• [Problem to work on]
Look through the records below for the line with "- **Database:** PostgreSQL" and the line with "- 🛒 Create, edit, delete", then return those lines and all lines between, exactly.

• [Records for the exercise]
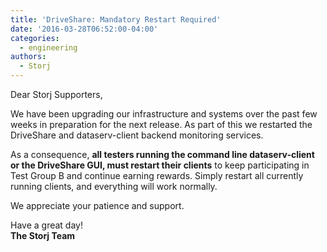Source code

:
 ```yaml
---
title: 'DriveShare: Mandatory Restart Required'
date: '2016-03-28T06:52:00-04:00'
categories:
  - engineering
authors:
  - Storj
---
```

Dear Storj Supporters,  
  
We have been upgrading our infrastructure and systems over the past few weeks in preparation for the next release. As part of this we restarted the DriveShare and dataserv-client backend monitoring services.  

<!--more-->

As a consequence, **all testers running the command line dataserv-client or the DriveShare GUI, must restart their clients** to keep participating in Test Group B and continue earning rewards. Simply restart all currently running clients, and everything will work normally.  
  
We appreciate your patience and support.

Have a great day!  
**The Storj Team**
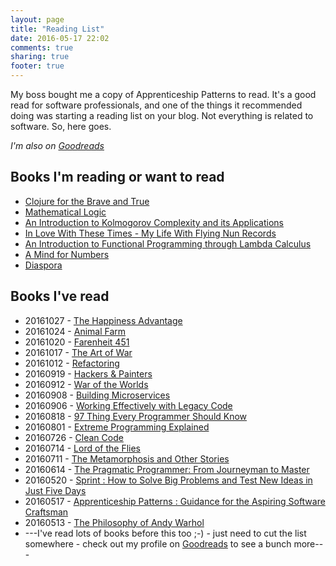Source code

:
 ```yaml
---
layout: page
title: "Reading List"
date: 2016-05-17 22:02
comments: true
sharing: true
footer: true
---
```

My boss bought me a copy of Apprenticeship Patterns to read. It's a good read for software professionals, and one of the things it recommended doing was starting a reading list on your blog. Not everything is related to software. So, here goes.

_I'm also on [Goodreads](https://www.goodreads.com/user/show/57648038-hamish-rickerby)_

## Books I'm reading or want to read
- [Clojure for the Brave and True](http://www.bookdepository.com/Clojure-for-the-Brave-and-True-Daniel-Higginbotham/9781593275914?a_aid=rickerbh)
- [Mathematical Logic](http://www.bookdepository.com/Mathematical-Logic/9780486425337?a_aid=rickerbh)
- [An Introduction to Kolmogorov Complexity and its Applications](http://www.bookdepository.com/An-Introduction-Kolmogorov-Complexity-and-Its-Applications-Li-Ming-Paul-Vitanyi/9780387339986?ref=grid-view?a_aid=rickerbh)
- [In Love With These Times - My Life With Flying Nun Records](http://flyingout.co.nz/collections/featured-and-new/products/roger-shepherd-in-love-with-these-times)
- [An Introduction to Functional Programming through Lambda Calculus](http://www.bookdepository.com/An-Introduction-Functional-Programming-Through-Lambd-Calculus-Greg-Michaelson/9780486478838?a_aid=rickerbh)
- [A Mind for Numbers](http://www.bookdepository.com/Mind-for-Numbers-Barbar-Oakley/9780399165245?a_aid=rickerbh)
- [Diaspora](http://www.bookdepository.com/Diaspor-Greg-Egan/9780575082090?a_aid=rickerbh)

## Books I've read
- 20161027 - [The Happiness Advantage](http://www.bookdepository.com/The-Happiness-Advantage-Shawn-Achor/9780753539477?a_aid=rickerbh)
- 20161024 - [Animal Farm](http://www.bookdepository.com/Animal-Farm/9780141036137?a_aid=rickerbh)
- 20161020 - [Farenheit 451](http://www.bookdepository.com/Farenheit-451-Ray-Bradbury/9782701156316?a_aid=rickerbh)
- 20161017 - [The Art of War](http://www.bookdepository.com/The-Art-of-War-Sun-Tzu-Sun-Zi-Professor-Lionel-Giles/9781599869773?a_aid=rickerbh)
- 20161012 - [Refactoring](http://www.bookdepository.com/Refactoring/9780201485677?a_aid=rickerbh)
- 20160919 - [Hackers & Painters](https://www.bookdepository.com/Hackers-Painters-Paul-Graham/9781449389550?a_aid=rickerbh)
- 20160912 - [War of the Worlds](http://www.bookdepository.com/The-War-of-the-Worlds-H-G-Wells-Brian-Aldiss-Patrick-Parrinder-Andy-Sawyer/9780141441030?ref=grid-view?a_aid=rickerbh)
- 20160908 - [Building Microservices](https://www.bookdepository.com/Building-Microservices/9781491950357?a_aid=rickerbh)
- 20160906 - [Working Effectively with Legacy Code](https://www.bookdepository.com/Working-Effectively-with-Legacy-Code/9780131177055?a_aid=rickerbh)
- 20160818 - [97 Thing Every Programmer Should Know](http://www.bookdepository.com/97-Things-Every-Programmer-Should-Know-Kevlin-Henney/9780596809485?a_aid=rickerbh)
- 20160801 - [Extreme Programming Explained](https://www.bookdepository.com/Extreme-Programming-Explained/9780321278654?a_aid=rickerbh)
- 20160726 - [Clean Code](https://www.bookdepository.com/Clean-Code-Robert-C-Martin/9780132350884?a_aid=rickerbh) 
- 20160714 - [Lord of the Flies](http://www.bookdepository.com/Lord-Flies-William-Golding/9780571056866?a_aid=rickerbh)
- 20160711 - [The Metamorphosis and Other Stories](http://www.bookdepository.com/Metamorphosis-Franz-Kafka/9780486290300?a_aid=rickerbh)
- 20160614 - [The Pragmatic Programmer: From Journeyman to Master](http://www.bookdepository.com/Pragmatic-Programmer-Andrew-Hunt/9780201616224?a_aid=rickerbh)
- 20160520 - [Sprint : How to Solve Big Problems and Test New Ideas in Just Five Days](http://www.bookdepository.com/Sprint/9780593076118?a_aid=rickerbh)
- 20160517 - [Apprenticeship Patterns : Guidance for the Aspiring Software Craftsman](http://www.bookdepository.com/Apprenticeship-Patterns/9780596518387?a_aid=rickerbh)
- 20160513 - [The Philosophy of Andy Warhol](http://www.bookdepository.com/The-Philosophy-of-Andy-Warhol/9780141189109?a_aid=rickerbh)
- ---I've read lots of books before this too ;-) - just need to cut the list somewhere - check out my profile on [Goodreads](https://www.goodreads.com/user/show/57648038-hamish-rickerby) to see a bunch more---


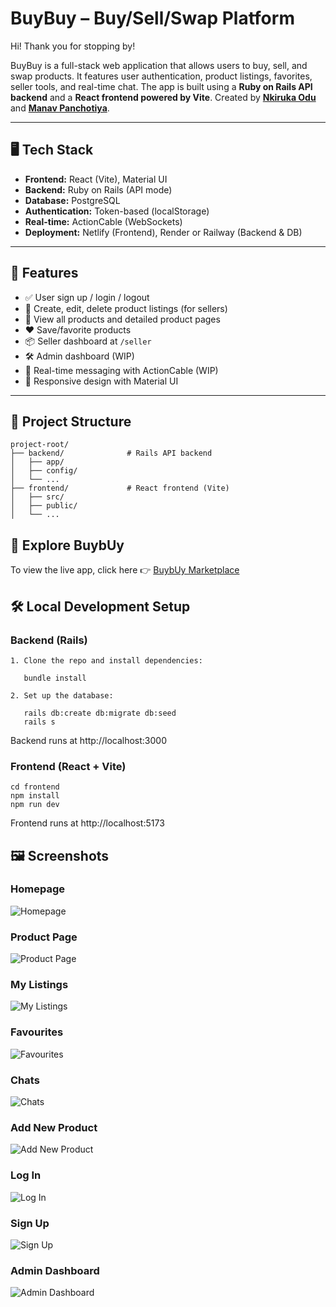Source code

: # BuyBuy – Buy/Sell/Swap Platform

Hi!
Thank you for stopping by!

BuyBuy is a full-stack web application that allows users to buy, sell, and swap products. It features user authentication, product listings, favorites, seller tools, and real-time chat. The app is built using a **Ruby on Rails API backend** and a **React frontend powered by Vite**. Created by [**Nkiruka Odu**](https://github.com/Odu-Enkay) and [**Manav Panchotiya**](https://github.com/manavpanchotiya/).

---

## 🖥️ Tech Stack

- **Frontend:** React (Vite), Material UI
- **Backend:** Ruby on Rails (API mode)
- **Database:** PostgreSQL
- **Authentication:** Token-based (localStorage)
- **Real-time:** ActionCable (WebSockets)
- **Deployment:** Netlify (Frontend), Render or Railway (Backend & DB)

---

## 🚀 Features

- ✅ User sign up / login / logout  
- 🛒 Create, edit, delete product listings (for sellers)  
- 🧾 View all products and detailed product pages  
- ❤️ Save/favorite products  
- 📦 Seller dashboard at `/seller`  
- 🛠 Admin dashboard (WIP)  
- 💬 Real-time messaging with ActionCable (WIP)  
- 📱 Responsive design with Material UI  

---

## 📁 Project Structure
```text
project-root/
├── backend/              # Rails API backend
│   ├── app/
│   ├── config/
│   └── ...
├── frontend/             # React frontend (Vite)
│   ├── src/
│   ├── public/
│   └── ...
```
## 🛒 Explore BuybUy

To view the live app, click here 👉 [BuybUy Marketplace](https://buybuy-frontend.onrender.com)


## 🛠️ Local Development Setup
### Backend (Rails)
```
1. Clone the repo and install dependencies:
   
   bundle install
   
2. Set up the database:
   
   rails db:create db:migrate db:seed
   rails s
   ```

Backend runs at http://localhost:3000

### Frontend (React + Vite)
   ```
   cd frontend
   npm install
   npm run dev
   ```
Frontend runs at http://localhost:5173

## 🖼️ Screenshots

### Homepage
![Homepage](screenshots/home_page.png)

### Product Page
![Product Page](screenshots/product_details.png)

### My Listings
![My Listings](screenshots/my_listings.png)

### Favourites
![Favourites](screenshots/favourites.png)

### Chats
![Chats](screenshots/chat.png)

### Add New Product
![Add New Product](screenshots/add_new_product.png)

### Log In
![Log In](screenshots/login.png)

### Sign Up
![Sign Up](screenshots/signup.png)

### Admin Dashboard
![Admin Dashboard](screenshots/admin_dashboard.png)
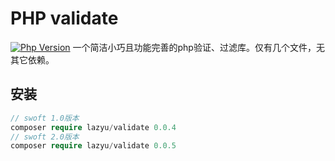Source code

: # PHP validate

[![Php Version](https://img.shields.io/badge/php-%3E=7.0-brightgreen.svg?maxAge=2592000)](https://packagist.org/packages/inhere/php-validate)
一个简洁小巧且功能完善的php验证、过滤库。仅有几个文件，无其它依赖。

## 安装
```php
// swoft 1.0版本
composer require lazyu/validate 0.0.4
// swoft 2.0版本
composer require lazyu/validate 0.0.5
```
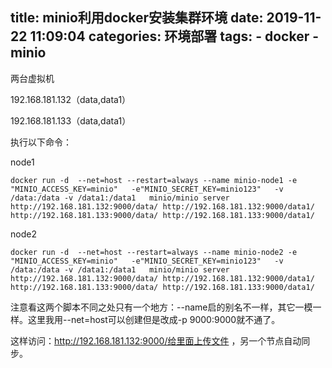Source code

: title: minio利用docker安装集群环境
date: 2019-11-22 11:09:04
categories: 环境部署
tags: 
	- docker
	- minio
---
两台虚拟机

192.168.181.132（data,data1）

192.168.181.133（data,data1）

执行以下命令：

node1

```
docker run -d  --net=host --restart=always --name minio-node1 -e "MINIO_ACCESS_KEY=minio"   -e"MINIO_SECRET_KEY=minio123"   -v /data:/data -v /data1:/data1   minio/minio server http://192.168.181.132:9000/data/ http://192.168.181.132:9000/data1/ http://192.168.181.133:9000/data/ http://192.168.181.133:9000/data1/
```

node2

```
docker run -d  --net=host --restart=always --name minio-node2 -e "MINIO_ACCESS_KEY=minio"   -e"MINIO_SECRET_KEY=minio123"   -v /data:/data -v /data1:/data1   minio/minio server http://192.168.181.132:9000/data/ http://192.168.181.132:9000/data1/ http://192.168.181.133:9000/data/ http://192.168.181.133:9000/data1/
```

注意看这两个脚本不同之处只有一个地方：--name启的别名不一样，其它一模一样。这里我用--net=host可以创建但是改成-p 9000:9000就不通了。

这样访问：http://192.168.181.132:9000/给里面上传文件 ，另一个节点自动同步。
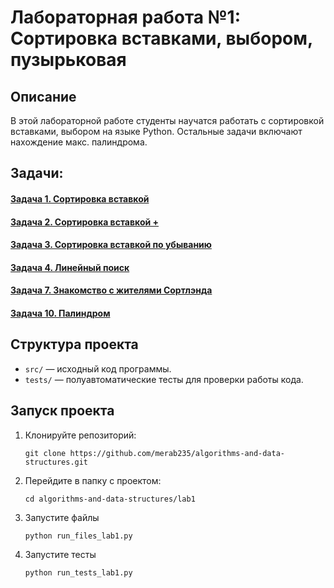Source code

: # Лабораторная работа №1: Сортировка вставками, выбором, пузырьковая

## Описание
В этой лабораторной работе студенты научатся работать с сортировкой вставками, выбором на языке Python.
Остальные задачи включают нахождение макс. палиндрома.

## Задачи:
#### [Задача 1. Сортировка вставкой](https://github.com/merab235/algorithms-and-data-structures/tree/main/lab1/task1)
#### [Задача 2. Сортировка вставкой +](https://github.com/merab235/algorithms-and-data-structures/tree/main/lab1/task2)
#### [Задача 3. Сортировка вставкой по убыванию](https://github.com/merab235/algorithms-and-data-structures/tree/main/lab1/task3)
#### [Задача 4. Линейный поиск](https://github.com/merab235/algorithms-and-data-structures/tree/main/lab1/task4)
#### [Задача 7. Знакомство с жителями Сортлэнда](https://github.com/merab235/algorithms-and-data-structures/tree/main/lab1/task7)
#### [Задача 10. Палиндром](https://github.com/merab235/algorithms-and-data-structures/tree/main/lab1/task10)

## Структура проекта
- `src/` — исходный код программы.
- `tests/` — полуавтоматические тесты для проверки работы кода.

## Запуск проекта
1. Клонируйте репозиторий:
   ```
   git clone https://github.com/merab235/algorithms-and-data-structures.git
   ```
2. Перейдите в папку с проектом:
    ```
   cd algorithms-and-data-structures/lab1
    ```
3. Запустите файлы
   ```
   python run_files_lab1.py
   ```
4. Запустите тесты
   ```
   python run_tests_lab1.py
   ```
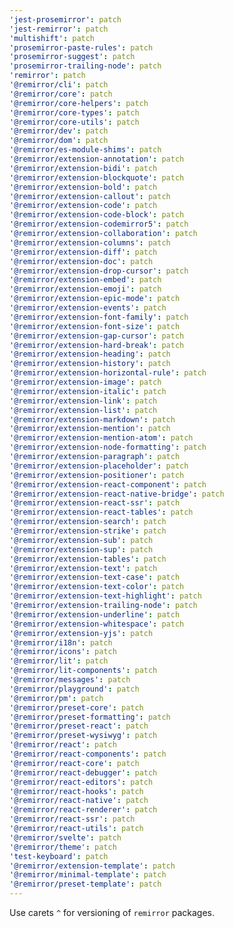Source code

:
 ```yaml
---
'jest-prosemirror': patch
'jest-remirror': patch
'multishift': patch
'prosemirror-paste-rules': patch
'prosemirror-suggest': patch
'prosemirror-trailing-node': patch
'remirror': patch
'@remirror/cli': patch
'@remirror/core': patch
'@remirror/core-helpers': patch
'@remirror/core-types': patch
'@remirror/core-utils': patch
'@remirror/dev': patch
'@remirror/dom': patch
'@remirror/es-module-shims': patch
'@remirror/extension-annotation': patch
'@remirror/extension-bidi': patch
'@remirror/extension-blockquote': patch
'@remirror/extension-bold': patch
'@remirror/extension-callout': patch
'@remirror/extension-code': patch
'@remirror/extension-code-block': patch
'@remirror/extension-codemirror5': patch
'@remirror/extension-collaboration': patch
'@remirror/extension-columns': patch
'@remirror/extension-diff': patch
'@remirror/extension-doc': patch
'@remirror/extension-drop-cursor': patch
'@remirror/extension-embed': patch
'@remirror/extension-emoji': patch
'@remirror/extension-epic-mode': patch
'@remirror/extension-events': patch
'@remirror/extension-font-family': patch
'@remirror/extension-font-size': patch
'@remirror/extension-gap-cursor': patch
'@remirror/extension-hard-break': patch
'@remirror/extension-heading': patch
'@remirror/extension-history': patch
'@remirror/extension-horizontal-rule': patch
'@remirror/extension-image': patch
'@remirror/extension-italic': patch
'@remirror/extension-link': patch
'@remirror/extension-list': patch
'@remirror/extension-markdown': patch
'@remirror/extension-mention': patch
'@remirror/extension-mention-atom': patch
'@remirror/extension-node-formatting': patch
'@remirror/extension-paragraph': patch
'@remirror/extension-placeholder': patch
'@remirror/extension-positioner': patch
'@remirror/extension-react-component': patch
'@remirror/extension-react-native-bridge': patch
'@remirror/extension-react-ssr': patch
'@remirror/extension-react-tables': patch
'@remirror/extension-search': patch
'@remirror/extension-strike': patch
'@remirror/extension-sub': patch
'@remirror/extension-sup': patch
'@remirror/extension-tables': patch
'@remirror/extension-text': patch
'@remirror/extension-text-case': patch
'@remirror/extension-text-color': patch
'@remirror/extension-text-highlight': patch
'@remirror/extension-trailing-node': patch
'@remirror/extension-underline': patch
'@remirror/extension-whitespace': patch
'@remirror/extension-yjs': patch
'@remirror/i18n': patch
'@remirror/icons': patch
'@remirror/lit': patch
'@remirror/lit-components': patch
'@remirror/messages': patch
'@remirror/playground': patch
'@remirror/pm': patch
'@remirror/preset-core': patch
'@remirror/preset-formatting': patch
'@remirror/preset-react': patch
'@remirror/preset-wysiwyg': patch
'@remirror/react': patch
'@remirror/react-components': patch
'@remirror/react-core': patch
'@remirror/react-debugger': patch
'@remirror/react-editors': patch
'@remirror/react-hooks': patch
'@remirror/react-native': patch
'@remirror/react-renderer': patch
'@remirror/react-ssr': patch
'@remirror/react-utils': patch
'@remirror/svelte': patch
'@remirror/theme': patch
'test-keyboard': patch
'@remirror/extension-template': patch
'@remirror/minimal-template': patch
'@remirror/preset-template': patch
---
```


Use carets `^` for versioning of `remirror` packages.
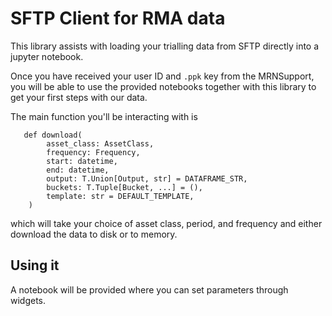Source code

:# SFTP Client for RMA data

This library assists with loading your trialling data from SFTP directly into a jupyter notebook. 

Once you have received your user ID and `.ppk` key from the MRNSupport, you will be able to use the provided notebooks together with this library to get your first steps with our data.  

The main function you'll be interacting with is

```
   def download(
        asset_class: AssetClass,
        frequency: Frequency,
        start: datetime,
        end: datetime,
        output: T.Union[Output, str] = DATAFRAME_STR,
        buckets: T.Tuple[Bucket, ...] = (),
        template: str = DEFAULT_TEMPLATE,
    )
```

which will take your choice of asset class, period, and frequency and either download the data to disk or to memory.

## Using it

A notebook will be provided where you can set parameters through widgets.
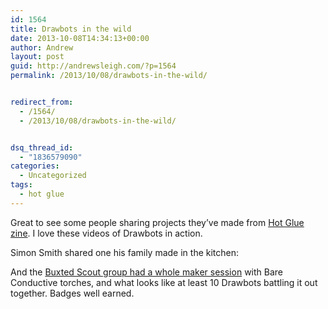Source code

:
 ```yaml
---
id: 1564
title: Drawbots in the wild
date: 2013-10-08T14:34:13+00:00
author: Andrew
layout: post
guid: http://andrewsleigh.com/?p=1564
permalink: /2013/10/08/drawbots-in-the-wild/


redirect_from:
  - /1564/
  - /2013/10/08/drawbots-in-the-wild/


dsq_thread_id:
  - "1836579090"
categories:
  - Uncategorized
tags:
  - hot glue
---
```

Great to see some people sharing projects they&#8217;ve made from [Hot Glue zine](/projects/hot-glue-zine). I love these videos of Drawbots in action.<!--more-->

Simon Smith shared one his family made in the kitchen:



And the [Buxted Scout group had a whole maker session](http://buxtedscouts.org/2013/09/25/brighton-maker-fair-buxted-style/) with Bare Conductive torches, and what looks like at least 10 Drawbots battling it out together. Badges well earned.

• [Solved exercise]
- **Database:** PostgreSQL
- **Authentication:** Token-based (localStorage)
- **Real-time:** ActionCable (WebSockets)
- **Deployment:** Netlify (Frontend), Render or Railway (Backend & DB)

---

## 🚀 Features

- ✅ User sign up / login / logout  
- 🛒 Create, edit, delete product listings (for sellers)  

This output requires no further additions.